[Collected data]
-- Opening Marker --

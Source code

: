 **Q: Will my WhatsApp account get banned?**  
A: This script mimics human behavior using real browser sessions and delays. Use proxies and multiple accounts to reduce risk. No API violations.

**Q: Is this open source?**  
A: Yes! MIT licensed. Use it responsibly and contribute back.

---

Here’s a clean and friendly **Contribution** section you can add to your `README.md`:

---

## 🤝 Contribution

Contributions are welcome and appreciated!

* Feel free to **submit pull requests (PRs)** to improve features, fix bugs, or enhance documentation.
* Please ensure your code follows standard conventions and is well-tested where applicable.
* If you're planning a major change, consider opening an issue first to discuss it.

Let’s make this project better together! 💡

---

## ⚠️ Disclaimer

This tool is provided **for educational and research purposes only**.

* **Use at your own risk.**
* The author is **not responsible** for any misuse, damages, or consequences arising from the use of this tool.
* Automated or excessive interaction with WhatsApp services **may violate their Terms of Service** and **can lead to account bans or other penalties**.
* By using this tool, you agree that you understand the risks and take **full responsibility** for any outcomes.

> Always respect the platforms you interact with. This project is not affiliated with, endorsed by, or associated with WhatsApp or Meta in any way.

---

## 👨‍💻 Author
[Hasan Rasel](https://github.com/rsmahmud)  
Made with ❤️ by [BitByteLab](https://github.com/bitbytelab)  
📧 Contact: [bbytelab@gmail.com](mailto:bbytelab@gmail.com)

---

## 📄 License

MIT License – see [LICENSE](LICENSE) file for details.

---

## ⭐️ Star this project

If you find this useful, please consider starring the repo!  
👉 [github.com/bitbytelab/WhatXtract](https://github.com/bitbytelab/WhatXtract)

-- Closing Marker --

PROBLEM STATEMENT: What is needed is an exact copy of the line containing "of this tool." and each line after it, through the final line of the entries above.

SOLUTION TO THIS EXERCISE:
* The author is **not responsible** for any misuse, damages, or consequences arising from the use of this tool.
* Automated or excessive interaction with WhatsApp services **may violate their Terms of Service** and **can lead to account bans or other penalties**.
* By using this tool, you agree that you understand the risks and take **full responsibility** for any outcomes.

> Always respect the platforms you interact with. This project is not affiliated with, endorsed by, or associated with WhatsApp or Meta in any way.

---

## 👨‍💻 Author
[Hasan Rasel](https://github.com/rsmahmud)  
Made with ❤️ by [BitByteLab](https://github.com/bitbytelab)  
📧 Contact: [bbytelab@gmail.com](mailto:bbytelab@gmail.com)

---

## 📄 License

MIT License – see [LICENSE](LICENSE) file for details.

---

## ⭐️ Star this project

If you find this useful, please consider starring the repo!  
👉 [github.com/bitbytelab/WhatXtract](https://github.com/bitbytelab/WhatXtract)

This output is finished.